Exercise directions: Only one stretch of the data below should be repeated: the lines from the line containing "3. Machine with" through the line containing "Process conversion of repository CVS to GIT", inclusive, exactly as they are.

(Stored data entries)

^^^^

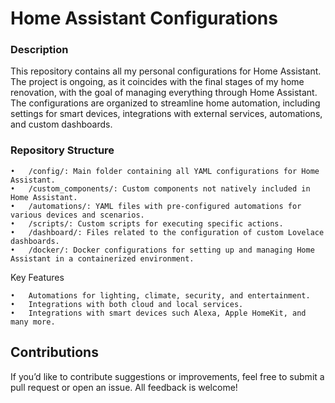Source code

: # Home Assistant Configurations

### Description

This repository contains all my personal configurations for Home Assistant. 
The project is ongoing, as it coincides with the final stages of my home renovation, with the goal of managing everything through Home Assistant. 
The configurations are organized to streamline home automation, including settings for smart devices, integrations with external services, automations, and custom dashboards.

### Repository Structure

	•	/config/: Main folder containing all YAML configurations for Home Assistant.
	•	/custom_components/: Custom components not natively included in Home Assistant.
	•	/automations/: YAML files with pre-configured automations for various devices and scenarios.
	•	/scripts/: Custom scripts for executing specific actions.
	•	/dashboard/: Files related to the configuration of custom Lovelace dashboards.
	•	/docker/: Docker configurations for setting up and managing Home Assistant in a containerized environment.

Key Features

	•	Automations for lighting, climate, security, and entertainment.
	•	Integrations with both cloud and local services.
	•	Integrations with smart devices such Alexa, Apple HomeKit, and many more.

## Contributions

If you’d like to contribute suggestions or improvements, feel free to submit a pull request or open an issue. All feedback is welcome!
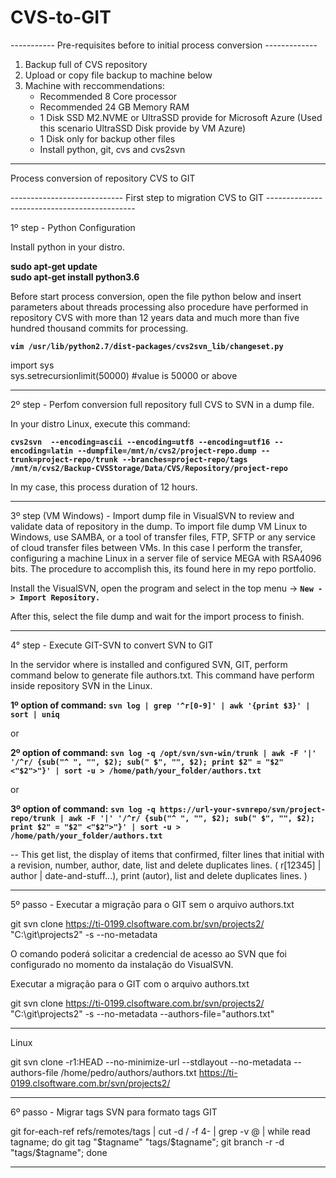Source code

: # CVS-to-GIT

----------- Pre-requisites before to initial process conversion -------------

1. Backup full of CVS repository
2. Upload or copy file backup to machine below
3. Machine with reccommendations:
   - Recommended 8 Core processor
   - Recommended 24 GB Memory RAM
   - 1 Disk SSD M2.NVME or UltraSSD provide for Microsoft Azure (Used this scenario UltraSSD Disk provide by VM Azure)
   - 1 Disk only for backup other files
   - Install python, git, cvs and cvs2svn

------------------------------------------------------------------------------------------------------------

Process conversion of repository CVS to GIT


---------------------------- First step to migration CVS to GIT ---------------------------------------------

1º step - Python Configuration

Install python in your distro.

<b>sudo apt-get update <br>
sudo apt-get install python3.6</b>

Before start process conversion, open the file python below and insert parameters about threads processing also procedure have performed in repository CVS with more than 12 years data and much more than five hundred thousand commits for processing.

**`vim /usr/lib/python2.7/dist-packages/cvs2svn_lib/changeset.py`**

import sys<br>
sys.setrecursionlimit(50000)  #value is 50000 or above

------------------------------------------------------------------------------------------------------------

2º step - Perfom conversion full repository full CVS to SVN in a dump file.

In your distro Linux, execute this command:

**`cvs2svn  --encoding=ascii --encoding=utf8 --encoding=utf16 --encoding=latin --dumpfile=/mnt/n/cvs2/project-repo.dump --trunk=project-repo/trunk --branches=project-repo/tags  /mnt/n/cvs2/Backup-CVSStorage/Data/CVS/Repository/project-repo`**

In my case, this process duration of 12 hours.

------------------------------------------------------------------------------------------------------------

3º step (VM Windows) - Import dump file in VisualSVN to review and validate data of repository in the dump. To import file dump VM Linux to Windows, use SAMBA, or a tool of transfer files, FTP, SFTP or any service of cloud transfer files between VMs. In this case I perform the transfer, configuring a machine Linux in a server file of service MEGA with RSA4096 bits. The procedure to accomplish this, its found here in my repo portfolio.

Install the VisualSVN, open the program and select in the top menu -> **`New -> Import Repository.`**

After this, select the file dump and wait for the import process to finish.

------------------------------------------------------------------------------------------------------------

4° step - Execute GIT-SVN to convert SVN to GIT

In the servidor where is installed and configured SVN, GIT, perform command below to generate file authors.txt. This command have perform inside repository SVN in the Linux.

<b>1º option of command:</b> **`svn log | grep '^r[0-9]' | awk '{print $3}' | sort | uniq `**

or 

<b>2º option of command:</b> **`svn log -q /opt/svn/svn-win/trunk | awk -F '|' '/^r/ {sub("^ ", "", $2); sub(" $", "", $2); print $2" = "$2" <"$2">"}' | sort -u > /home/path/your_folder/authors.txt`**

or

<b>3º option of command:</b> **`svn log -q https://url-your-svnrepo/svn/project-repo/trunk | awk -F '|' '/^r/ {sub("^ ", "", $2); sub(" $", "", $2); print $2" = "$2" <"$2">"}' | sort -u > /home/path/your_folder/authors.txt`**

--
This get list, the display of items that confirmed, filter lines that initial with a revision, number, author, date, list and delete duplicates lines.
 ( r[12345] | author | date-and-stuff...), print (autor), list and delete duplicates lines. )

------------------------------------------------------------------------------------------------------------

5º passo - Executar a migração para o GIT sem o arquivo authors.txt

git svn clone https://ti-0199.clsoftware.com.br/svn/projects2/ "C:\git\projects2" -s --no-metadata

O comando poderá solicitar a credencial de acesso ao SVN que foi configurado no momento da instalação do VisualSVN.

Executar a migração para o GIT com o arquivo authors.txt

git svn clone https://ti-0199.clsoftware.com.br/svn/projects2/ "C:\git\projects2" -s --no-metadata --authors-file="authors.txt"

--------
Linux

git svn clone -r1:HEAD --no-minimize-url --stdlayout --no-metadata --authors-file /home/pedro/authors/authors.txt https://ti-0199.clsoftware.com.br/svn/projects2/

------------------------------------------------------------------------------------------------------------

6º passo - Migrar tags SVN para formato tags GIT


git for-each-ref refs/remotes/tags | cut -d / -f 4- | grep -v @ | while read tagname; do git tag "$tagname" "tags/$tagname"; git branch -r -d "tags/$tagname"; done

------------------------------------------------------------------------------------------------------------


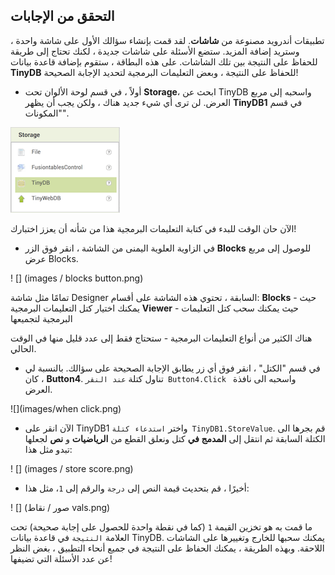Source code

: ## التحقق من الإجابات

تطبيقات أندرويد مصنوعة من **شاشات**. لقد قمت بإنشاء سؤالك الأول على شاشة واحدة ، وستريد إضافة المزيد. ستضع الأسئلة على شاشات جديدة ، لكنك تحتاج إلى طريقة للحفاظ على النتيجة بين تلك الشاشات. على هذه البطاقة ، ستقوم بإضافة قاعدة بيانات **TinyDB** للحفاظ على النتيجة ، وبعض التعليمات البرمجية لتحديد الإجابة الصحيحة!

+ أولاً ، في قسم لوحة الألوان تحت **Storage**، ابحث عن TinyDB واسحبه إلى مربع العرض. لن ترى أي شيء جديد هناك ، ولكن يجب أن يظهر **TinyDB1** في قسم "المكونات".

![](images/tinydb.png)

الآن حان الوقت للبدء في كتابة التعليمات البرمجية هذا من شأنه أن يعزز اختبارك!

+ في الزاوية العلوية اليمنى من الشاشة ، انقر فوق الزر **Blocks** للوصول إلى مربع عرض Blocks.

! [] (images / blocks button.png)

تمامًا مثل شاشة Designer السابقة ، تحتوي هذه الشاشة على أقسام: **Blocks** - حيث يمكنك اختيار كتل التعليمات البرمجية **Viewer** - حيث يمكنك سحب كتل التعليمات البرمجية لتجميعها

هناك الكثير من أنواع التعليمات البرمجية - ستحتاج فقط إلى عدد قليل منها في الوقت الحالي.

+ في قسم "الكتل" ، انقر فوق أي زر يطابق الإجابة الصحيحة على سؤالك. بالنسبة لي ، كان **Button4**. تناول كتلة `عند النقر Button4.Click ` واسحبه الى نافذة العرض.

![](images/when click.png)

+ الآن انقر على TinyDB1 واختر `استدعاء كتلة TinyDB1.StoreValue`. قم بجرها الى الكتلة السابقة ثم انتقل إلى **المدمج في** كتل ونعلق القطع من **الرياضيات** و **نص** لجعلها تبدو مثل هذا:

! [] (images / store score.png)

+ أخيرًا ، قم بتحديث قيمة النص إلى `درجة` والرقم إلى `1`، مثل هذا:

! [] (صور / نقاط vals.png)

ما قمت به هو تخزين القيمة `1` (كما في نقطة واحدة للحصول على إجابة صحيحة) تحت العلامة `النتيجة` في قاعدة بيانات TinyDB. يمكنك سحبها للخارج وتغييرها على الشاشات اللاحقة. وبهذه الطريقة ، يمكنك الحفاظ على النتيجة في جميع أنحاء التطبيق ، بغض النظر عن عدد الأسئلة التي تضيفها!
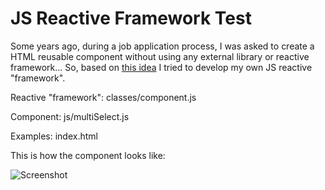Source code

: # JS Reactive Framework Test
Some years ago, during a job application process, I was asked to create a HTML reusable component without using any 
external library or reactive framework... So, based on [this idea](https://medium.com/@iamwill.us/yet-another-post-about-creating-components-with-es6-vanilla-javascript-e57eca42f611) 
I tried to develop my own JS reactive "framework". 

Reactive "framework": classes/component.js

Component: js/multiSelect.js

Examples: index.html

This is how the component looks like:

![Screenshot](https://github.com/miltonlaufer/reactiveframeworkjs/blob/master/screenshots/screenshot.png)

^^^^

Result of this task:
3. Machine with reccommendations:
   - Recommended 8 Core processor
   - Recommended 24 GB Memory RAM
   - 1 Disk SSD M2.NVME or UltraSSD provide for Microsoft Azure (Used this scenario UltraSSD Disk provide by VM Azure)
   - 1 Disk only for backup other files
   - Install python, git, cvs and cvs2svn

------------------------------------------------------------------------------------------------------------

Process conversion of repository CVS to GIT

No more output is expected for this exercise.